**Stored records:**
┄┄┄┄┄┄┄┄┄┄

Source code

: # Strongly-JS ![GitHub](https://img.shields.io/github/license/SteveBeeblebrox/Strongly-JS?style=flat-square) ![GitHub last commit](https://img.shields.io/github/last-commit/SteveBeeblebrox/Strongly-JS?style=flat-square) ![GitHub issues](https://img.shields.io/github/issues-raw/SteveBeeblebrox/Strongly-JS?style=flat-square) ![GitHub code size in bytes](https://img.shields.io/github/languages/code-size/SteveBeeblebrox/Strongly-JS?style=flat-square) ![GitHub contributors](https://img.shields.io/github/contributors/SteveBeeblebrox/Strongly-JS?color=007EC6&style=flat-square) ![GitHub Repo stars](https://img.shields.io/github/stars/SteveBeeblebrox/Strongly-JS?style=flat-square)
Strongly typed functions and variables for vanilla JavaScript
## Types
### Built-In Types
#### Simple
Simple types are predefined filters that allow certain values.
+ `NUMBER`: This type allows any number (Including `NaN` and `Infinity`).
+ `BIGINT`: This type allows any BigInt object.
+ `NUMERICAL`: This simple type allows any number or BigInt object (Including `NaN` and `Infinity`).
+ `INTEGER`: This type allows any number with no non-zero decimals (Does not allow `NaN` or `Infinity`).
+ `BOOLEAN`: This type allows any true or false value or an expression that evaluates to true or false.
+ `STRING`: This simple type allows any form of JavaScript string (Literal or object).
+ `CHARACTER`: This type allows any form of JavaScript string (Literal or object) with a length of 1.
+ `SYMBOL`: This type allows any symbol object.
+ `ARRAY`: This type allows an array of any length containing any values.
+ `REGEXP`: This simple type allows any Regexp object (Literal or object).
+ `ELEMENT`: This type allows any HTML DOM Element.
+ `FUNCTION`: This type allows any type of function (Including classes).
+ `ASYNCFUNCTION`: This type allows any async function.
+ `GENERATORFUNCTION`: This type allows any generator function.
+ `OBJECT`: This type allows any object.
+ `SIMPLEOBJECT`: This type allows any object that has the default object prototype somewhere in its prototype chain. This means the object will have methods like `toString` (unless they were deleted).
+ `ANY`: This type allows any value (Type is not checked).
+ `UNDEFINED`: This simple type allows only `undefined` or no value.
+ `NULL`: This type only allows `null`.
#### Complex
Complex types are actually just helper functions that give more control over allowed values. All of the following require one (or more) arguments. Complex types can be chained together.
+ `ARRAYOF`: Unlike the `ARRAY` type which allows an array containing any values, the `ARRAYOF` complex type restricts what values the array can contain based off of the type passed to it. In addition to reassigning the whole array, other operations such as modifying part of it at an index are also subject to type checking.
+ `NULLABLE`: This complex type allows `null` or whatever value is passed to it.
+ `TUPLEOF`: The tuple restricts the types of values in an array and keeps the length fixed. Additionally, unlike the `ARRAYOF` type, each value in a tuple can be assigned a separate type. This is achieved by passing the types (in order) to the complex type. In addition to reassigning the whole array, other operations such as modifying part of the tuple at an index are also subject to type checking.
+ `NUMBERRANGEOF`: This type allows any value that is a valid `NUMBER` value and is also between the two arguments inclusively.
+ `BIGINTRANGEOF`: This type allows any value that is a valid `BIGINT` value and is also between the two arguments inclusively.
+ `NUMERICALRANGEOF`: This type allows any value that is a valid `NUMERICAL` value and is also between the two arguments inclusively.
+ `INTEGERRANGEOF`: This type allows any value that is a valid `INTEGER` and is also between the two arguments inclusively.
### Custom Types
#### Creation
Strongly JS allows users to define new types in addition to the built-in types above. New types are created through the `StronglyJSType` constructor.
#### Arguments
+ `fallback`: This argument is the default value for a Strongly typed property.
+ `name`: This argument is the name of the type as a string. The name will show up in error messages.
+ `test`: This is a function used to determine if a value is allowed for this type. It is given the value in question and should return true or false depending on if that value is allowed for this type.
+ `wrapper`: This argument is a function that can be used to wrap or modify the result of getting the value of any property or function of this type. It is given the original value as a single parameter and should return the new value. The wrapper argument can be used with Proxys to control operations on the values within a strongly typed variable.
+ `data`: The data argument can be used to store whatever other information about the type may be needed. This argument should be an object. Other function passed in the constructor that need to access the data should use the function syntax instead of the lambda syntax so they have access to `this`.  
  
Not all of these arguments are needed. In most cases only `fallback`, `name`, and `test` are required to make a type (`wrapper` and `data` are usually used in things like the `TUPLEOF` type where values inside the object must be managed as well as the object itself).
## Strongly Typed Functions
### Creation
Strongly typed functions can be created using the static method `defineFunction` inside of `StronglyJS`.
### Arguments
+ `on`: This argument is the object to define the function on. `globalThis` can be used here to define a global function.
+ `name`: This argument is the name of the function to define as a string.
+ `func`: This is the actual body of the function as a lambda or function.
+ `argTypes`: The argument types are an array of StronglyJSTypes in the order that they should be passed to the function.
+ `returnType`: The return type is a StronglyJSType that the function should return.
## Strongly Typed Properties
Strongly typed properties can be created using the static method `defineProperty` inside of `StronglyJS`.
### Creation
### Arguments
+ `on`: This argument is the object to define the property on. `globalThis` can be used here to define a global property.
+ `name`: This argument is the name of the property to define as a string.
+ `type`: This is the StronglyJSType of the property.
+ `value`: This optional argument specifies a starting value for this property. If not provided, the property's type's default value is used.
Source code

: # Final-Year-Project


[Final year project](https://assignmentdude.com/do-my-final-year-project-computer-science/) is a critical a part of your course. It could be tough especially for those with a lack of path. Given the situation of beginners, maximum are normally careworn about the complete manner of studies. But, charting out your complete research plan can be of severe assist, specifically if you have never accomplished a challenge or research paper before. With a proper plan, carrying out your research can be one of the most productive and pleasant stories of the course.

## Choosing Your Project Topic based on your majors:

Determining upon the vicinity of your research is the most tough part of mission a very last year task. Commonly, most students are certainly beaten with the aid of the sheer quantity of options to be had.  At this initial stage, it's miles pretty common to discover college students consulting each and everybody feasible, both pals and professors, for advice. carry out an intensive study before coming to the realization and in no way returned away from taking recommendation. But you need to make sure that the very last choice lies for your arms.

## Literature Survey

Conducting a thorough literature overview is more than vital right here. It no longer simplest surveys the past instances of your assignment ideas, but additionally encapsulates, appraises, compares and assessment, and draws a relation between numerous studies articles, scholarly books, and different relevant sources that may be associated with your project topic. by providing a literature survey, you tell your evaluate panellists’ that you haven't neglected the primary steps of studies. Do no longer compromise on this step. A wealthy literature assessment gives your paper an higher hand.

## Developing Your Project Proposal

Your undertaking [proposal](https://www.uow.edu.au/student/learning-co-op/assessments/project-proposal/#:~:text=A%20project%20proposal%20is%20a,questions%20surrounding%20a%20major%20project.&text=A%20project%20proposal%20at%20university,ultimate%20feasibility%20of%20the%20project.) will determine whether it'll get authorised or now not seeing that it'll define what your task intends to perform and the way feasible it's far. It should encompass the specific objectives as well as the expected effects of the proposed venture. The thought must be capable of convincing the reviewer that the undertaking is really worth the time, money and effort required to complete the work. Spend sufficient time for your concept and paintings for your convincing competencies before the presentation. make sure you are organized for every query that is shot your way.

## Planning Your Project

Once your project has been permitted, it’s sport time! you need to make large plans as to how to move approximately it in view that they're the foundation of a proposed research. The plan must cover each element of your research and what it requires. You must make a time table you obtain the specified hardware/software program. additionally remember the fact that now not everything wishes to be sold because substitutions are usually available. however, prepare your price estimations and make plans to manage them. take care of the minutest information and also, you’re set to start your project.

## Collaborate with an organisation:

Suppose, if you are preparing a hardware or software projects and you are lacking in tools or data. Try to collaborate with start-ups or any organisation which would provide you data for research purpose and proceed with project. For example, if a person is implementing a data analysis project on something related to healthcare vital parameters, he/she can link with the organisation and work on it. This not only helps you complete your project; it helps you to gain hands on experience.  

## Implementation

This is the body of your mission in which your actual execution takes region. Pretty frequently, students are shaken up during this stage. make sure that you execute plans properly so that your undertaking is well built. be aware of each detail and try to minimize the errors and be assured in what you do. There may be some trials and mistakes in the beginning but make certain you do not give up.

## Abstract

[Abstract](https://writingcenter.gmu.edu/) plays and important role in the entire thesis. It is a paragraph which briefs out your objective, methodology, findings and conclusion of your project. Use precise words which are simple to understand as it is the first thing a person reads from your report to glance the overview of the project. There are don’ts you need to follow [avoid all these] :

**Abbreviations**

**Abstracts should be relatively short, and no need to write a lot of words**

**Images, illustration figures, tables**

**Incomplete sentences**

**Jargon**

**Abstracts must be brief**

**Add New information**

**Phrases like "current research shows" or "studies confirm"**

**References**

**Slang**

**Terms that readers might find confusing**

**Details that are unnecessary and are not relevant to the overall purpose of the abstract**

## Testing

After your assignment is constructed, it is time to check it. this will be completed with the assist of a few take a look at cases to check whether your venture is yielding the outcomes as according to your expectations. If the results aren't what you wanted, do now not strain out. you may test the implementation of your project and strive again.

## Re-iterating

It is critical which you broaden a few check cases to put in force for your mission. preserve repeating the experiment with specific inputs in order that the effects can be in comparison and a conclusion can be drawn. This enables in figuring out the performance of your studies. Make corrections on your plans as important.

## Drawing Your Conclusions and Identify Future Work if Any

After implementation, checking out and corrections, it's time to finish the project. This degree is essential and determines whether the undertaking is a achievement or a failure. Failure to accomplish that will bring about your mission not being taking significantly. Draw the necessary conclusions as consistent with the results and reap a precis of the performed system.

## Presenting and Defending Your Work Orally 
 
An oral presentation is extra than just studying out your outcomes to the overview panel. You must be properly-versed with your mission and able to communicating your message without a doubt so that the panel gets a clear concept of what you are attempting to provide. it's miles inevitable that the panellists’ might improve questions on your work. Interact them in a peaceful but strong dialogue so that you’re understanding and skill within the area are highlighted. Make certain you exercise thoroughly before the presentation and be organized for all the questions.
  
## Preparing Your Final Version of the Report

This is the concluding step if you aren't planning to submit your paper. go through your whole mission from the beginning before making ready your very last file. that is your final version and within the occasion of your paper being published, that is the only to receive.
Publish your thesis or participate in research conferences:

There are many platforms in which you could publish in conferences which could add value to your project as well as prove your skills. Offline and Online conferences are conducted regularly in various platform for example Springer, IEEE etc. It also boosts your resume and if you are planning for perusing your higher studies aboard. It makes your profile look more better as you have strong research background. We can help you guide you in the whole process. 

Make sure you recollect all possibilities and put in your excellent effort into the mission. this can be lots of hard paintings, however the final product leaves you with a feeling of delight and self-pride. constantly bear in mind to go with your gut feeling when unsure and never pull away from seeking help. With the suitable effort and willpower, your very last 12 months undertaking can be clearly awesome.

┄┄┄┄┄┄┄┄┄┄

**WHAT YOU WILL DO:**
Copy all the lines from the data above that hold the word "based".

**ANSWER TO THIS TASK:**
+ `ARRAYOF`: Unlike the `ARRAY` type which allows an array containing any values, the `ARRAYOF` complex type restricts what values the array can contain based off of the type passed to it. In addition to reassigning the whole array, other operations such as modifying part of it at an index are also subject to type checking.
## Choosing Your Project Topic based on your majors:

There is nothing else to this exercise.